Rendered images with source text:

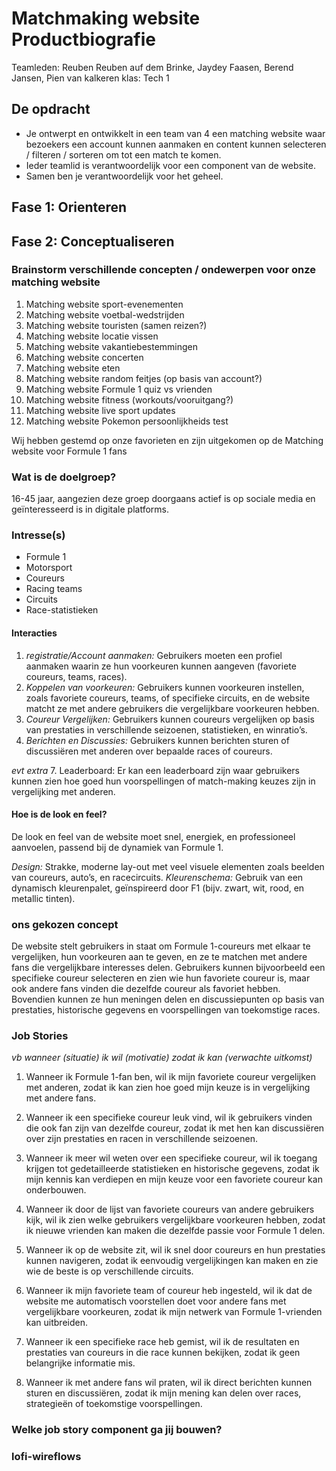 # Matchmaking website Productbiografie 
Teamleden: Reuben Reuben auf dem Brinke, Jaydey Faasen, Berend Jansen, Pien van kalkeren
klas: Tech 1 


## De opdracht
- Je ontwerpt en ontwikkelt in een team van 4 een matching website waar bezoekers een account kunnen aanmaken en content kunnen selecteren / filteren / sorteren om tot een match te komen.
- Ieder teamlid is verantwoordelijk voor een component van de website.
- Samen ben je verantwoordelijk voor het geheel.



## Fase 1: Orienteren




## Fase 2: Conceptualiseren


### Brainstorm verschillende concepten / ondewerpen voor onze matching website 
1. Matching website sport-evenementen
2. Matching website voetbal-wedstrijden
3. Matching website touristen (samen reizen?)
4. Matching website locatie vissen
5. Matching website vakantiebestemmingen
6. Matching website concerten
7. Matching website eten
8. Matching website random feitjes (op basis van account?)
9. Matching website Formule 1 quiz vs vrienden
10. Matching website fitness (workouts/vooruitgang?)
11. Matching website live sport updates
12. Matching website Pokemon persoonlijkheids test

Wij hebben gestemd op onze favorieten en zijn uitgekomen op de Matching website voor Formule 1 fans

### Wat is de doelgroep?
16-45 jaar, aangezien deze groep doorgaans actief is op sociale media en geïnteresseerd is in digitale platforms.

### Intresse(s)
- Formule 1
- Motorsport
- Coureurs
- Racing teams
- Circuits
- Race-statistieken

#### Interacties
1. *registratie/Account aanmaken:* Gebruikers moeten een profiel aanmaken waarin ze hun voorkeuren kunnen aangeven (favoriete coureurs, teams, races).
2. *Koppelen van voorkeuren:* Gebruikers kunnen voorkeuren instellen, zoals favoriete coureurs, teams, of specifieke circuits, en de website matcht ze met andere gebruikers die vergelijkbare voorkeuren hebben.
3. *Coureur Vergelijken:* Gebruikers kunnen coureurs vergelijken op basis van prestaties in verschillende seizoenen, statistieken, en winratio’s.
4. *Berichten en Discussies:* Gebruikers kunnen berichten sturen of discussiëren met anderen over bepaalde races of coureurs.

*evt extra*
7. Leaderboard: Er kan een leaderboard zijn waar gebruikers kunnen zien hoe goed hun voorspellingen of match-making keuzes zijn in vergelijking met anderen.

#### Hoe is de look en feel?
De look en feel van de website moet snel, energiek, en professioneel aanvoelen, passend bij de dynamiek van Formule 1.

*Design:* Strakke, moderne lay-out met veel visuele elementen zoals beelden van coureurs, auto’s, en racecircuits.
*Kleurenschema:* Gebruik van een dynamisch kleurenpalet, geïnspireerd door F1 (bijv. zwart, wit, rood, en metallic tinten).

### ons gekozen concept
De website stelt gebruikers in staat om Formule 1-coureurs met elkaar te vergelijken, hun voorkeuren aan te geven, en ze te matchen met andere fans die vergelijkbare interesses delen. Gebruikers kunnen bijvoorbeeld een specifieke coureur selecteren en zien wie hun favoriete coureur is, maar ook andere fans vinden die dezelfde coureur als favoriet hebben. Bovendien kunnen ze hun meningen delen en discussiepunten op basis van prestaties, historische gegevens en voorspellingen van toekomstige races.

### Job Stories
*vb wanneer (situatie) ik wil (motivatie) zodat ik kan (verwachte uitkomst)*

1. Wanneer ik Formule 1-fan ben, wil ik mijn favoriete coureur vergelijken met anderen, zodat ik kan zien hoe goed mijn keuze is in vergelijking met andere fans.

2. Wanneer ik een specifieke coureur leuk vind, wil ik gebruikers vinden die ook fan zijn van dezelfde coureur, zodat ik met hen kan discussiëren over zijn prestaties en racen in verschillende seizoenen.

3. Wanneer ik meer wil weten over een specifieke coureur, wil ik toegang krijgen tot gedetailleerde statistieken en historische gegevens, zodat ik mijn kennis kan verdiepen en mijn keuze voor een favoriete coureur kan onderbouwen.

4. Wanneer ik door de lijst van favoriete coureurs van andere gebruikers kijk, wil ik zien welke gebruikers vergelijkbare voorkeuren hebben, zodat ik nieuwe vrienden kan maken die dezelfde passie voor Formule 1 delen.

5. Wanneer ik op de website zit, wil ik snel door coureurs en hun prestaties kunnen navigeren, zodat ik eenvoudig vergelijkingen kan maken en zie wie de beste is op verschillende circuits.

6. Wanneer ik mijn favoriete team of coureur heb ingesteld, wil ik dat de website me automatisch voorstellen doet voor andere fans met vergelijkbare voorkeuren, zodat ik mijn netwerk van Formule 1-vrienden kan uitbreiden.

7. Wanneer ik een specifieke race heb gemist, wil ik de resultaten en prestaties van coureurs in die race kunnen bekijken, zodat ik geen belangrijke informatie mis.

8. Wanneer ik met andere fans wil praten, wil ik direct berichten kunnen sturen en discussiëren, zodat ik mijn mening kan delen over races, strategieën of toekomstige voorspellingen.

### Welke job story component ga jij bouwen?

### lofi-wireflows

◆ About this exercise
Scan the lines above for the word "zijn" and copy every one where it occurs.

◆ Solution to this problem
Wij hebben gestemd op onze favorieten en zijn uitgekomen op de Matching website voor Formule 1 fans
7. Leaderboard: Er kan een leaderboard zijn waar gebruikers kunnen zien hoe goed hun voorspellingen of match-making keuzes zijn in vergelijking met anderen.
2. Wanneer ik een specifieke coureur leuk vind, wil ik gebruikers vinden die ook fan zijn van dezelfde coureur, zodat ik met hen kan discussiëren over zijn prestaties en racen in verschillende seizoenen.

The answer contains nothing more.